Los valientes de marta, y las madres cariñosas, y las doncellas de corazón alegre, y los niños pequeños que vivieron y se regocijaron aquí, y cuyos nombres ya se han olvidado, todavía aman estas soledades, y sus profundos escondites al atardecer se ensombrecen con la presencia de espíritus oscuros. Y cuando el último hombre rojo haya desaparecido de la tierra y su memoria entre los hombres blancos se haya convertido en un mito, estas costas estarán repletas de los muertos invisibles de mi tribu, y cuando los hijos de tus hijos piensen que están solos en el campo, en la tienda, en la carretera o en el silencio de los bosques, no estarán solos. En toda la tierra no hay ningún lugar dedicado a la soledad. Por la noche, cuando las calles de vuestras ciudades y aldeas queden en silencio y las creáis desiertas, se llenarán de las huestes que regresan y que una vez llenaron y aún aman esta hermosa tierra. El Hombre Blanco nunca estará solo. Que sea justo y trate con amabilidad a mi pueblo, porque los muertos no son del todo impotentes.

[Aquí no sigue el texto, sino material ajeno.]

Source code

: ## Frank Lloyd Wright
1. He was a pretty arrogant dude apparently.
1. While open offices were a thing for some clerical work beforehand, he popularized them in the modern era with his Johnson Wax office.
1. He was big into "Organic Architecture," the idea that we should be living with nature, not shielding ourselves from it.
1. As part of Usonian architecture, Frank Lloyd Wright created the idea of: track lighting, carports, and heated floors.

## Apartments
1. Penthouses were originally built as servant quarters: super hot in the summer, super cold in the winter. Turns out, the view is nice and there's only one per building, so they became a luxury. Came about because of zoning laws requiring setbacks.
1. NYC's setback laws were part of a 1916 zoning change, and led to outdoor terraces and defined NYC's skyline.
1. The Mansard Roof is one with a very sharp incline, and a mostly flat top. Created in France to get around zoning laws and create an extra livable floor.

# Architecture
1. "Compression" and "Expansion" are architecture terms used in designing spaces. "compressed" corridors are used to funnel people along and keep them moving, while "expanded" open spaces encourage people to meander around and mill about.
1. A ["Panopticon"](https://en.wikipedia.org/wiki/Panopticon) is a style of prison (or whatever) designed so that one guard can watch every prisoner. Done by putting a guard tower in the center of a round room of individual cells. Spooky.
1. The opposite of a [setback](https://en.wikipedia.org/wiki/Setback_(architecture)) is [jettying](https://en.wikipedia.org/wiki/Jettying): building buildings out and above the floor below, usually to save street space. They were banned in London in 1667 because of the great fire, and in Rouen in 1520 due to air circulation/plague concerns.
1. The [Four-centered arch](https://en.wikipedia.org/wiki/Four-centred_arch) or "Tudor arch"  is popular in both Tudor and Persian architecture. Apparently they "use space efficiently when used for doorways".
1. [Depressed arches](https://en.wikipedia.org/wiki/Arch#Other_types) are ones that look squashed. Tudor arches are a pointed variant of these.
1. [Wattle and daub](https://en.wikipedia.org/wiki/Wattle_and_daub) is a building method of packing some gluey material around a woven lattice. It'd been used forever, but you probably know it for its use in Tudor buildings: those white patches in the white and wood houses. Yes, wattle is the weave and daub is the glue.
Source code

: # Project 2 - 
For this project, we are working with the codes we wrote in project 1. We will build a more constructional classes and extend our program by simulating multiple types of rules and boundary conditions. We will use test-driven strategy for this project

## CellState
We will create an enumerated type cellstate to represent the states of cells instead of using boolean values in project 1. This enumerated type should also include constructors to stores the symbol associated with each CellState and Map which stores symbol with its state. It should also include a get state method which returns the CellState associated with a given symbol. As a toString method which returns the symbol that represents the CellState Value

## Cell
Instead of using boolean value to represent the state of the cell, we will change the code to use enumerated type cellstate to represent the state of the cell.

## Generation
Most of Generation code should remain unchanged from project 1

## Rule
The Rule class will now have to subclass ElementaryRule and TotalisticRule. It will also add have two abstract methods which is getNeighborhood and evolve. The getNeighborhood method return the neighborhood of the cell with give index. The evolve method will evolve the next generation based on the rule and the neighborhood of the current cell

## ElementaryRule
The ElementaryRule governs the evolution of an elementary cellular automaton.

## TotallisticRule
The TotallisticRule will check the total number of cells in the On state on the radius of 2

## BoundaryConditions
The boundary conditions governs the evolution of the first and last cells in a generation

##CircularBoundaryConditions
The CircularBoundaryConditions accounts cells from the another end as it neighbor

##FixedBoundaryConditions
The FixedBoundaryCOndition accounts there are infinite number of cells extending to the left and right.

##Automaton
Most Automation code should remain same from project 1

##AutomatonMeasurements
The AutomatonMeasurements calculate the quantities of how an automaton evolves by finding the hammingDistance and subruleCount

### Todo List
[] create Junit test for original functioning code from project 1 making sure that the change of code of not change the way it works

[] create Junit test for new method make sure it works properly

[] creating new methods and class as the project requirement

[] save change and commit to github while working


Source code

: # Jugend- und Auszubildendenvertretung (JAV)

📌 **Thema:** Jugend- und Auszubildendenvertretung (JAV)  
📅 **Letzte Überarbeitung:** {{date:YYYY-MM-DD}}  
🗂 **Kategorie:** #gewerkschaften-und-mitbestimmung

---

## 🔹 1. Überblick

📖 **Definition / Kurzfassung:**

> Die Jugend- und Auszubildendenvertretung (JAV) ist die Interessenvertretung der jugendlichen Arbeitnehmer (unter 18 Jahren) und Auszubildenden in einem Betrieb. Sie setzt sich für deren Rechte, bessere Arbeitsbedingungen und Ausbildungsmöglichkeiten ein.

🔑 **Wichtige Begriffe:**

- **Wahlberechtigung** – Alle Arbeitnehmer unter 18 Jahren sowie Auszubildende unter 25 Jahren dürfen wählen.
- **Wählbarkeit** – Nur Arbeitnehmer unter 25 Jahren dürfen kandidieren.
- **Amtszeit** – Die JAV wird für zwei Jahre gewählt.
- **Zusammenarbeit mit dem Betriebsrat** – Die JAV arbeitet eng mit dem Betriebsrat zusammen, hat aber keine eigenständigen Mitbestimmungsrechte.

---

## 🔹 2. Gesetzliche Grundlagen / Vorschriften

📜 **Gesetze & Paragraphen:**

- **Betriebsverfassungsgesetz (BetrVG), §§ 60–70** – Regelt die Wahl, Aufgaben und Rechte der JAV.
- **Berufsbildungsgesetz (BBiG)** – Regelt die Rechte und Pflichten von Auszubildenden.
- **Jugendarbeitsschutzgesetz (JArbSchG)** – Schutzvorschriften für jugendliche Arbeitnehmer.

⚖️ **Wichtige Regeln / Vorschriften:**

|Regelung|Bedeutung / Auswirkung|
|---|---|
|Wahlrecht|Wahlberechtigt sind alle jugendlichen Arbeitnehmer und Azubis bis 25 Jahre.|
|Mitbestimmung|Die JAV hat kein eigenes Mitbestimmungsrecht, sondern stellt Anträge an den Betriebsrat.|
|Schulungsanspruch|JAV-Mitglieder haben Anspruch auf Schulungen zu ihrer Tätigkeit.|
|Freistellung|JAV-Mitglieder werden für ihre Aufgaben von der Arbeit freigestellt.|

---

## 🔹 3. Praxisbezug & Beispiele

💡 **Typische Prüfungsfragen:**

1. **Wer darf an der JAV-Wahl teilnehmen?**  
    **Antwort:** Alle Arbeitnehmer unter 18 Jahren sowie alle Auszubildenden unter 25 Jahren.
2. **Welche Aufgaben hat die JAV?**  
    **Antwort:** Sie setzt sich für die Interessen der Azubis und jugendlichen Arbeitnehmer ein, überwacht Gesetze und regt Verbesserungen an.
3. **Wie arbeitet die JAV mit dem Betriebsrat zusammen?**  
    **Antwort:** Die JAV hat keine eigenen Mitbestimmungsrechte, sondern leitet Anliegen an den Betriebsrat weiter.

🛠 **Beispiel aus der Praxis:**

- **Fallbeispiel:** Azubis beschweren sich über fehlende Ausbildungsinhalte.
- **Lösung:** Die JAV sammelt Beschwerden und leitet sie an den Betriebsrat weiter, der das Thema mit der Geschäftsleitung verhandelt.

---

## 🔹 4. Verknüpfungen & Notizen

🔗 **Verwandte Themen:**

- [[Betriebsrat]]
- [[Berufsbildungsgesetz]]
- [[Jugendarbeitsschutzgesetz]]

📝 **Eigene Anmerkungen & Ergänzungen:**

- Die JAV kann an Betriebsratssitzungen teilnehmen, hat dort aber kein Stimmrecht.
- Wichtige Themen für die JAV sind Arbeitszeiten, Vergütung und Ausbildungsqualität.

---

Siguieron otros oradores, pero no tomé notas. La respuesta del gobernador Stevens fue breve. Se limitó a prometer que se reuniría con ellos en consejo general en alguna ocasión futura para discutir el tratado propuesto. La promesa del Jefe Seattle de adherirse al tratado, en caso de ser ratificado, se cumplió al pie de la letra, ya que siempre fue un amigo inquebrantable y fiel del hombre blanco. Lo que antecede no es más que un fragmento de su discurso, y carece de todo el encanto que le otorgaban la gracia y la seriedad del viejo orador y la ocasión.